→ PROMPT:
Determine how many lines in the records below include the word "PBASE" and output that number alone.

Stored data
^^^^^^^^^^^^^^^^

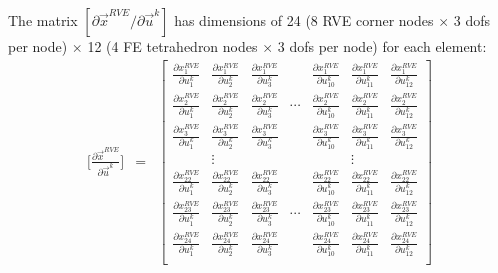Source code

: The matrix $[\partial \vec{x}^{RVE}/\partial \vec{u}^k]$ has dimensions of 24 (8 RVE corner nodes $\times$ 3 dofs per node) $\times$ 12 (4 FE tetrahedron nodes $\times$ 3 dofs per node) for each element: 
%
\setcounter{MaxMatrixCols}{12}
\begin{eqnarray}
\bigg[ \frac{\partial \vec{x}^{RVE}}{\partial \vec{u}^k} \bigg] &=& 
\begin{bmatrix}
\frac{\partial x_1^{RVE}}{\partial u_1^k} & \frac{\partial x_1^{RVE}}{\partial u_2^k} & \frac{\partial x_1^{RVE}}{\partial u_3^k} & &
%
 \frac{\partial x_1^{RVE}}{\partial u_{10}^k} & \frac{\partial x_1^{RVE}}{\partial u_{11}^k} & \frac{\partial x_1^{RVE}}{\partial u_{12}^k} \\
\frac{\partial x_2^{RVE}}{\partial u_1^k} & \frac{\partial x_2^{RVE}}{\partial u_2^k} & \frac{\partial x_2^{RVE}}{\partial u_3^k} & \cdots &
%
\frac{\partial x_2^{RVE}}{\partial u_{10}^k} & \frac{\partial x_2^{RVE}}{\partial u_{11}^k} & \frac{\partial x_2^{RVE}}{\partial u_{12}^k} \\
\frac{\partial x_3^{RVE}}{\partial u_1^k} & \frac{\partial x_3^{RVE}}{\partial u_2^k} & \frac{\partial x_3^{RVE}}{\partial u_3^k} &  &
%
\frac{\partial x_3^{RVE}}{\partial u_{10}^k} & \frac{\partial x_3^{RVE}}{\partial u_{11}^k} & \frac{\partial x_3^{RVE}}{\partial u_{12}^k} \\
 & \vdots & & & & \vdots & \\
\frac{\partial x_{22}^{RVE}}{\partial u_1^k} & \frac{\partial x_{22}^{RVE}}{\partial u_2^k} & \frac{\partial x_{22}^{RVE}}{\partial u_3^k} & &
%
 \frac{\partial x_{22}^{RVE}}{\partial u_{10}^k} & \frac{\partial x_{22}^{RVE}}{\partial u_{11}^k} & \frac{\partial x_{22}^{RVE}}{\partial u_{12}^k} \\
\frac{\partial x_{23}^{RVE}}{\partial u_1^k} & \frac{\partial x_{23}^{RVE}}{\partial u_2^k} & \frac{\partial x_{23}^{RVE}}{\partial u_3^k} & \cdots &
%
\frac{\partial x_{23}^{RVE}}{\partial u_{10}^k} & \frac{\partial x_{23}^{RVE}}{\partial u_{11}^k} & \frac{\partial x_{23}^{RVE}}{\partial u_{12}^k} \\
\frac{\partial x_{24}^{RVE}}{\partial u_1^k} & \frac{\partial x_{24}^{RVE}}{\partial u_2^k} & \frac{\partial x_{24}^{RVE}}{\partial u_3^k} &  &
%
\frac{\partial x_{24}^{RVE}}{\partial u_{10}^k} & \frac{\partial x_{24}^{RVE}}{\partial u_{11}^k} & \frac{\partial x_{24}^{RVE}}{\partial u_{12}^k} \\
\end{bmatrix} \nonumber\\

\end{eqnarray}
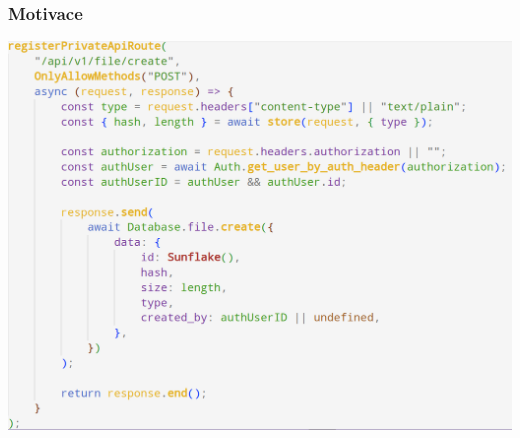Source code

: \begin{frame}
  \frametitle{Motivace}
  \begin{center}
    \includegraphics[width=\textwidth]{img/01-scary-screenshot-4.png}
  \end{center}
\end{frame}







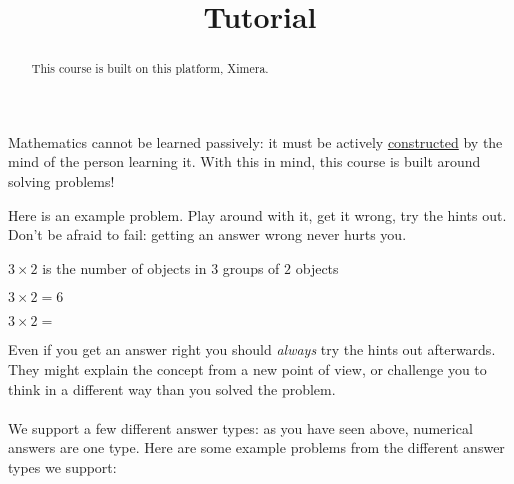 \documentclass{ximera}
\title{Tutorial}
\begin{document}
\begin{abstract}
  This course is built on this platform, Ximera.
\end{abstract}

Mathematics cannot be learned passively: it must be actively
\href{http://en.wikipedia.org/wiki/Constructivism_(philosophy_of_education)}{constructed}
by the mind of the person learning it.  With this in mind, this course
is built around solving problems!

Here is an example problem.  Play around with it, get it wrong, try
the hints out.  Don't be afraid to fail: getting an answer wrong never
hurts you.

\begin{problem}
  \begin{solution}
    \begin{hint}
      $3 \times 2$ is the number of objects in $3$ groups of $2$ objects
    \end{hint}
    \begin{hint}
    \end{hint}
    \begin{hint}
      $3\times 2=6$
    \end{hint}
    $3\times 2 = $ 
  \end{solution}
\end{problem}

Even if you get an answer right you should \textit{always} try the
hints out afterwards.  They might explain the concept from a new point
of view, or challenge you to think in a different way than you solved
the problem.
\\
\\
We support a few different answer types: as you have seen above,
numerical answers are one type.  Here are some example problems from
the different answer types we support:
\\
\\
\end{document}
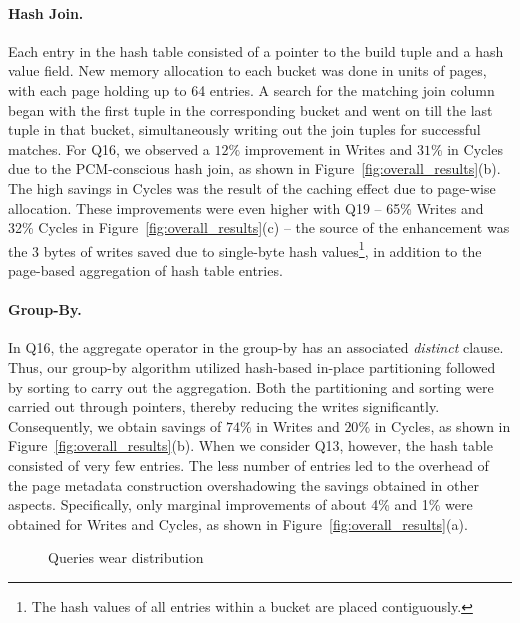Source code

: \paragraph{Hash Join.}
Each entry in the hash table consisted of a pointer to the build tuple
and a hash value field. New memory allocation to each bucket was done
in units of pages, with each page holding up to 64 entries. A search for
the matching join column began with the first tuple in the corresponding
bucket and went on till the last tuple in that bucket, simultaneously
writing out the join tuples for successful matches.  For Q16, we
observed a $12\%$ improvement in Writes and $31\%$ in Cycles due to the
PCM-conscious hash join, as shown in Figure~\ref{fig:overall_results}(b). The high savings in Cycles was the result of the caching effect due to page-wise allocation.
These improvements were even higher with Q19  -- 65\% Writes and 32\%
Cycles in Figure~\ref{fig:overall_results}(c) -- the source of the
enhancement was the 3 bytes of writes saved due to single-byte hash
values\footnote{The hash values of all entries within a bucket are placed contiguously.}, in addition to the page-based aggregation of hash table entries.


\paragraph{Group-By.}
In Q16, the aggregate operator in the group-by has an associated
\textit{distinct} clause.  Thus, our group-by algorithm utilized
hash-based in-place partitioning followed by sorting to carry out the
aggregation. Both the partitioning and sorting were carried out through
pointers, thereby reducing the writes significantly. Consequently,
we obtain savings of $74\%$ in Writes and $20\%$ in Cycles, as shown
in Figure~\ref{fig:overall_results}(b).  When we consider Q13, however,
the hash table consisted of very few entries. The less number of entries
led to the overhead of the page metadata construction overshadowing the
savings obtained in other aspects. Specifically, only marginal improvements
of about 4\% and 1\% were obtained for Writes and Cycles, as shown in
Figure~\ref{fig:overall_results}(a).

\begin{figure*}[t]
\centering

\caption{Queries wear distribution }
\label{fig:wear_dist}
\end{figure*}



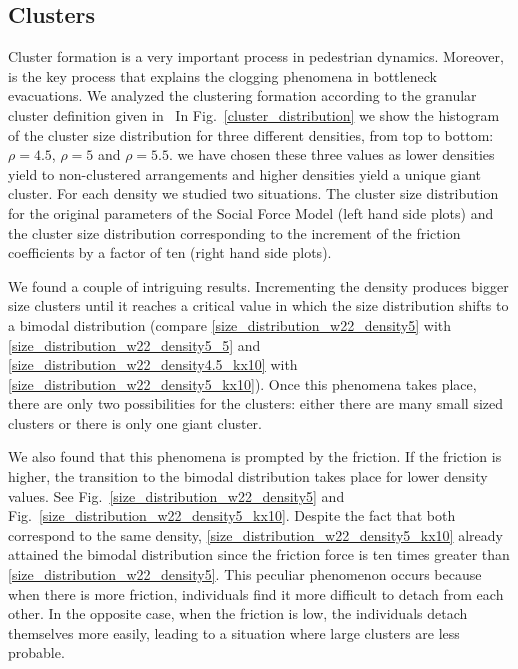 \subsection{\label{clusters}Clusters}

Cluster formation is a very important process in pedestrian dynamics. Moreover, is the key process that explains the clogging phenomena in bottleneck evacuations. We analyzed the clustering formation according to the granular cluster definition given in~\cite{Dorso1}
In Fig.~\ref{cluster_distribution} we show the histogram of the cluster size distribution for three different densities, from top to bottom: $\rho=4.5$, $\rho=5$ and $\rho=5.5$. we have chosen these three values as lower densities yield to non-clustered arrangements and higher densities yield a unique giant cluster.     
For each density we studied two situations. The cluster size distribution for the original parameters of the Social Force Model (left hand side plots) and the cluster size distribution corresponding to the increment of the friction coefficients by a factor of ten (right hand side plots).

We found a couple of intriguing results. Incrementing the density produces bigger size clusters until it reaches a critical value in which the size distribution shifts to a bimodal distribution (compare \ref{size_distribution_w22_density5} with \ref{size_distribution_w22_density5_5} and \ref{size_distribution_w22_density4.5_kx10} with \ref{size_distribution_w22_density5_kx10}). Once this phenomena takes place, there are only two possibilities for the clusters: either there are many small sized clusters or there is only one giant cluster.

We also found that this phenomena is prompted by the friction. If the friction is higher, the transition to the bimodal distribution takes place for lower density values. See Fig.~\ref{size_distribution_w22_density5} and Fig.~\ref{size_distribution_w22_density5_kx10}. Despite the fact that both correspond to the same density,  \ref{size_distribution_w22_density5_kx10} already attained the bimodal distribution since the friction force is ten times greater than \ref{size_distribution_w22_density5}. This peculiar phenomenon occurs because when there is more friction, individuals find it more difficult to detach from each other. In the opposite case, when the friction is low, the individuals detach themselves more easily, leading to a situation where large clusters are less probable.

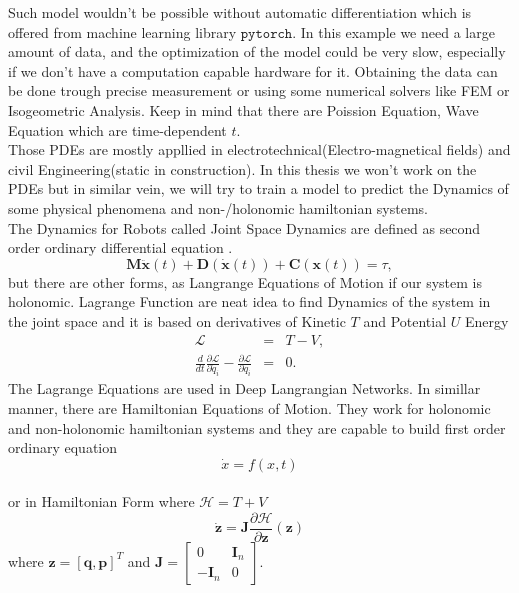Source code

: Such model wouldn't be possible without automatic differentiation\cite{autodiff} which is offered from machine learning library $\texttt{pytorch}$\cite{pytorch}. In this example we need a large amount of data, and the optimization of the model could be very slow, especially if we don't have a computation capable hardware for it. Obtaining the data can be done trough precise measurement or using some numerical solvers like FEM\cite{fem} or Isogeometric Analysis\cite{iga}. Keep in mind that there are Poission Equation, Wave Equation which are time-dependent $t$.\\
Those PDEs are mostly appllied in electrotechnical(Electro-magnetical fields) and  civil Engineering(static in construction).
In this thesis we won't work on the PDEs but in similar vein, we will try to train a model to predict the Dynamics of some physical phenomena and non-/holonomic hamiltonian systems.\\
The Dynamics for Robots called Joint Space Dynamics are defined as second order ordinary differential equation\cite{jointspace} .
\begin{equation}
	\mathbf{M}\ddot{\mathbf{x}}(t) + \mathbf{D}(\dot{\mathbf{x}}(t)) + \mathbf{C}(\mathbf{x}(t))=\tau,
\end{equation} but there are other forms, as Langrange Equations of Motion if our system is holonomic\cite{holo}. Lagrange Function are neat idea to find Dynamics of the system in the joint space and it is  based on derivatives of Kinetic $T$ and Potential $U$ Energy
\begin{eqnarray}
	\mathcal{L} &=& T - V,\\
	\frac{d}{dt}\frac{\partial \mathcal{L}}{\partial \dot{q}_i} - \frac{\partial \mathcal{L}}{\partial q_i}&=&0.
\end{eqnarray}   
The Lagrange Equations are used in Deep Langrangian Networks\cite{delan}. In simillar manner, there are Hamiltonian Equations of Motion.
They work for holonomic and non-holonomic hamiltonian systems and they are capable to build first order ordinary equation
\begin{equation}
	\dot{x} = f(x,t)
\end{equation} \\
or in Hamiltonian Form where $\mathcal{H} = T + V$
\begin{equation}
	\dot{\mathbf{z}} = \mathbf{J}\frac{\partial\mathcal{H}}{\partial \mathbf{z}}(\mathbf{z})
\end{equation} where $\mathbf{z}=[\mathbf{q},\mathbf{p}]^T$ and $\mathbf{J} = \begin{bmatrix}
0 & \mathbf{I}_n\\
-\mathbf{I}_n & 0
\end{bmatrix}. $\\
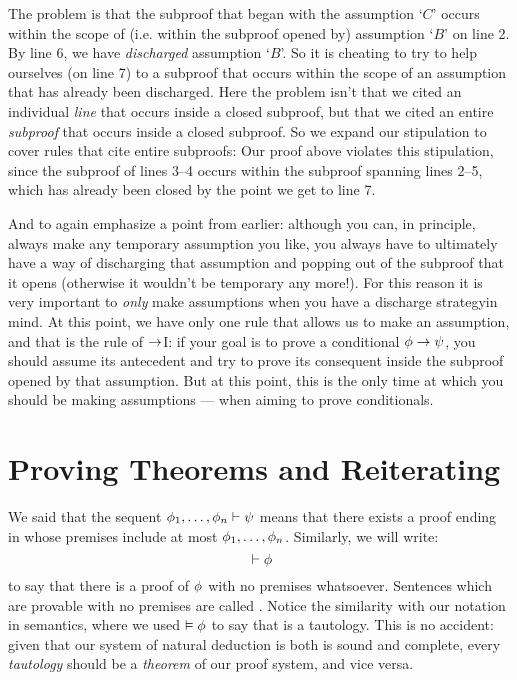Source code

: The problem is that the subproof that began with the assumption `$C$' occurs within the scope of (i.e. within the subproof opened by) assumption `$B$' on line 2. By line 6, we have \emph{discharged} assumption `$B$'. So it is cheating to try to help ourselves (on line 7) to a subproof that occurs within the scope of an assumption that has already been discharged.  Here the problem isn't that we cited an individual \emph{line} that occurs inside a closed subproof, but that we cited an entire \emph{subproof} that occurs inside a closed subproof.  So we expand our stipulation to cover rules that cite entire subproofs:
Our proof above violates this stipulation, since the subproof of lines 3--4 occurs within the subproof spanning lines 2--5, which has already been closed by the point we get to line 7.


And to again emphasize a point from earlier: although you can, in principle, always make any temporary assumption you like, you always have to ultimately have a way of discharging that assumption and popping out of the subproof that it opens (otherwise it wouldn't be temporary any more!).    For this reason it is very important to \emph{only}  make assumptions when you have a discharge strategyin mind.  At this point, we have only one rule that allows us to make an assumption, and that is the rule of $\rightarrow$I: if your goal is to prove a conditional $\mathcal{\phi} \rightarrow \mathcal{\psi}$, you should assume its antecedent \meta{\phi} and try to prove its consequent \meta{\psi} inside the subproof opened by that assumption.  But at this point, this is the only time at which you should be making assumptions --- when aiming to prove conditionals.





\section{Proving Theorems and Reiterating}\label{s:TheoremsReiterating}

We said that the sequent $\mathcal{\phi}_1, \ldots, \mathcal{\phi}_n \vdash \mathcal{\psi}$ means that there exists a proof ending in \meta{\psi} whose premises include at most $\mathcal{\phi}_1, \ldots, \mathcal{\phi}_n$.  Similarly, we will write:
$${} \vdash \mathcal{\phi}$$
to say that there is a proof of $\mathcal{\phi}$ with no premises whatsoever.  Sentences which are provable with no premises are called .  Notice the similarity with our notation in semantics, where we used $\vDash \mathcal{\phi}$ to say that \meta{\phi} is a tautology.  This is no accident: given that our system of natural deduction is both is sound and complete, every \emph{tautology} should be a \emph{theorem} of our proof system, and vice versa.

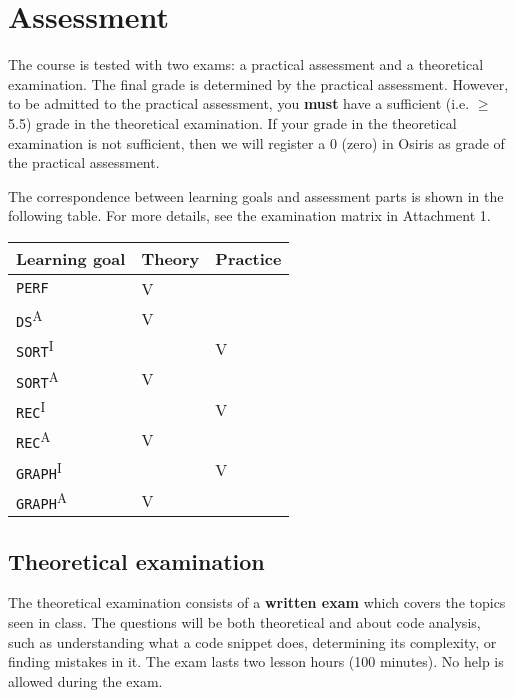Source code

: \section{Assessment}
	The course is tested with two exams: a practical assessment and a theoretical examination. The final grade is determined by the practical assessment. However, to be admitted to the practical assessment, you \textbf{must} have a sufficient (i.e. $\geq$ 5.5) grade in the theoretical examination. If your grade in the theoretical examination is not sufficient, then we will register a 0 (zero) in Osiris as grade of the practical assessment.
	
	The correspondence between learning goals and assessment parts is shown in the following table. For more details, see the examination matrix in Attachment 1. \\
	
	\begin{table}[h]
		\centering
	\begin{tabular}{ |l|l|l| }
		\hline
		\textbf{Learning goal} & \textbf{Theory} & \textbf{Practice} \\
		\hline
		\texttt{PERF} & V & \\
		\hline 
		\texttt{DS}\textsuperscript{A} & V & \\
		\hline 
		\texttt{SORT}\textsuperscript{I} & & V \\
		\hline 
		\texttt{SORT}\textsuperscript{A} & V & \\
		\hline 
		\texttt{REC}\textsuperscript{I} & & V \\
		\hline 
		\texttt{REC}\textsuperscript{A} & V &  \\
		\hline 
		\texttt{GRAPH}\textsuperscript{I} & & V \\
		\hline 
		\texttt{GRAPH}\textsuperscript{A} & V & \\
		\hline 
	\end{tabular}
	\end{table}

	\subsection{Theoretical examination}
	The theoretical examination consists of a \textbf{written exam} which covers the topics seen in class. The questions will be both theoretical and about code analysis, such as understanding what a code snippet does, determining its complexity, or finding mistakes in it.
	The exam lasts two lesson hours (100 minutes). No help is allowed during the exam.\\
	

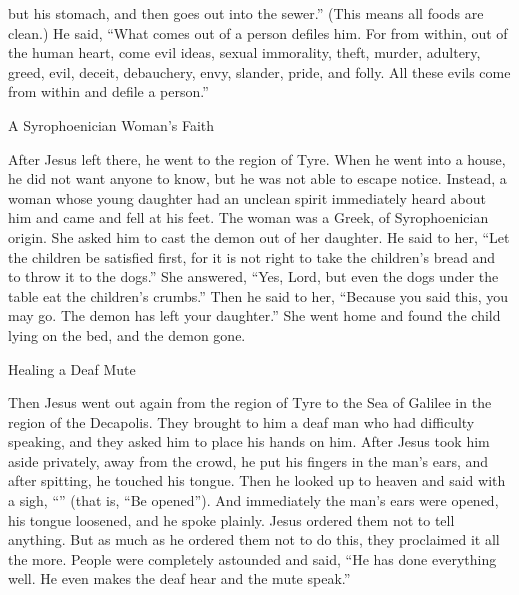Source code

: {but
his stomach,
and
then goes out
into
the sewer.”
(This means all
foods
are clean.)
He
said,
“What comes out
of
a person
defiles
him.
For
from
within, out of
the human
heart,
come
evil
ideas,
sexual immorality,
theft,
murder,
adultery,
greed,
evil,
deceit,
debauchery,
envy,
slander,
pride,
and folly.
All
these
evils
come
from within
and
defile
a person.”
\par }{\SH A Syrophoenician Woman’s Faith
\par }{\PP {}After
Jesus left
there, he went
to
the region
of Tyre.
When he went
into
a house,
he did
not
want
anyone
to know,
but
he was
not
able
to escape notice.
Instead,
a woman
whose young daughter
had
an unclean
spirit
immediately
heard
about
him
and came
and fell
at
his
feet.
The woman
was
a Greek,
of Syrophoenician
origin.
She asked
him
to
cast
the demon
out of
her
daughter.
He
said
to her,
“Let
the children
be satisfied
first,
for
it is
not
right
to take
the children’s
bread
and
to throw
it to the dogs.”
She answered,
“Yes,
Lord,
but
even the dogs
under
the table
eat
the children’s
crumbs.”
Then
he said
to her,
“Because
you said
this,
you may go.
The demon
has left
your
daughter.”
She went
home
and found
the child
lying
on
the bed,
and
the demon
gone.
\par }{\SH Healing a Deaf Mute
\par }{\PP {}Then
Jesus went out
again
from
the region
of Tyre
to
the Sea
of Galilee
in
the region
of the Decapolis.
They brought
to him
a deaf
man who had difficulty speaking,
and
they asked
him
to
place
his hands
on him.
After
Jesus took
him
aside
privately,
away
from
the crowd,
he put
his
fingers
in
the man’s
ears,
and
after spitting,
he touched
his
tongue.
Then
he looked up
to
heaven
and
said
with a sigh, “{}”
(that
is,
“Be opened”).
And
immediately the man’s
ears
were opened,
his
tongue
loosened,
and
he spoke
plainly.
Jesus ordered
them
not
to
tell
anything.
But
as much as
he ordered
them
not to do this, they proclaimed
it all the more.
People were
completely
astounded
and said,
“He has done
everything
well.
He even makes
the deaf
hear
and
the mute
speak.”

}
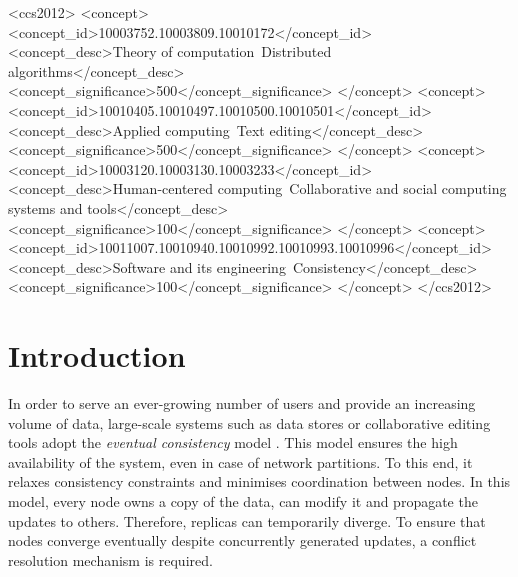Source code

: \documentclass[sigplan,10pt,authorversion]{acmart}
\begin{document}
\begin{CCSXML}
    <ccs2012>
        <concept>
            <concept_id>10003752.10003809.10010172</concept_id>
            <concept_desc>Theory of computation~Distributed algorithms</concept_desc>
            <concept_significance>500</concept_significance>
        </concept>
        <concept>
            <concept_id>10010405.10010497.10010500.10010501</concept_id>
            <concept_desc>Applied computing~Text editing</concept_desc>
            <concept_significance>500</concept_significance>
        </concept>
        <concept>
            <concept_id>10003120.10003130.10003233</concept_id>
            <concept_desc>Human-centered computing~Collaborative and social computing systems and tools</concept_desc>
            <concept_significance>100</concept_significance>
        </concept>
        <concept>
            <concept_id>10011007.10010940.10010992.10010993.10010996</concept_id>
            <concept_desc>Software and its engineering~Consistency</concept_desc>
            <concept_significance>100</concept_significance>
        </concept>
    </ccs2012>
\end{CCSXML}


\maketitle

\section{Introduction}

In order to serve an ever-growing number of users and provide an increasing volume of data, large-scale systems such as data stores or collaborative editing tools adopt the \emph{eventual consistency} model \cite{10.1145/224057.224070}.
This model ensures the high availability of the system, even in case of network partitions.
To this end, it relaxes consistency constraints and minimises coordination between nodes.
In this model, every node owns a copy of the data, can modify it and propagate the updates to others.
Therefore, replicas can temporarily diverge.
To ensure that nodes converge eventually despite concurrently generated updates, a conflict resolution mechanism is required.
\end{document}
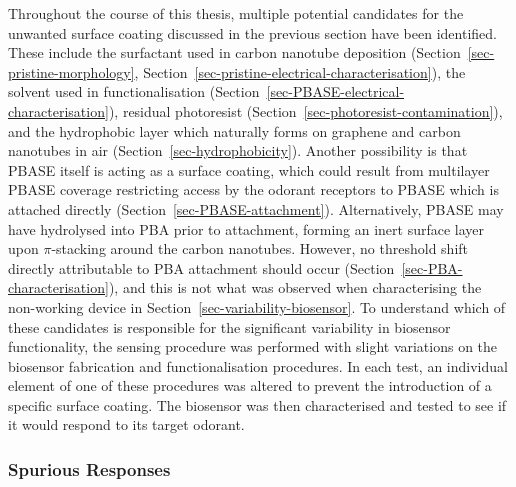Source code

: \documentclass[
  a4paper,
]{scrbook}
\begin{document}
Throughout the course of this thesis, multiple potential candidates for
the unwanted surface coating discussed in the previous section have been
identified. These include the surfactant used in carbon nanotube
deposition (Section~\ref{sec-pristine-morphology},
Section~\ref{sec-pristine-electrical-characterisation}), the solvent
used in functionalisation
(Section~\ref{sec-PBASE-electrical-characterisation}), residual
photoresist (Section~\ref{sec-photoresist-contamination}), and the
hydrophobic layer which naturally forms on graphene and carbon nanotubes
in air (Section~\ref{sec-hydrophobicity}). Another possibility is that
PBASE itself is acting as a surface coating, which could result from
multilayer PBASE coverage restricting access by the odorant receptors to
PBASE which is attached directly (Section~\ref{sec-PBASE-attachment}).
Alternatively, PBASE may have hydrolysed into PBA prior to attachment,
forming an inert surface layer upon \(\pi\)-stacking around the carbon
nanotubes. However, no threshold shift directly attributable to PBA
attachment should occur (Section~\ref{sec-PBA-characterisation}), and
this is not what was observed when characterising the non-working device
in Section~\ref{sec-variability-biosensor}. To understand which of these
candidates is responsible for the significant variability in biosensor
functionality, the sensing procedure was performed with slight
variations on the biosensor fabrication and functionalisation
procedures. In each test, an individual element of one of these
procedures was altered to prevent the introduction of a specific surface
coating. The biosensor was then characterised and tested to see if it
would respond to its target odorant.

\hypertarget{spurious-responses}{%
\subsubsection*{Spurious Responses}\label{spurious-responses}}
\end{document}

^^^^^^^^^^^^^^^^

→ EXERCISE OUTPUT:
5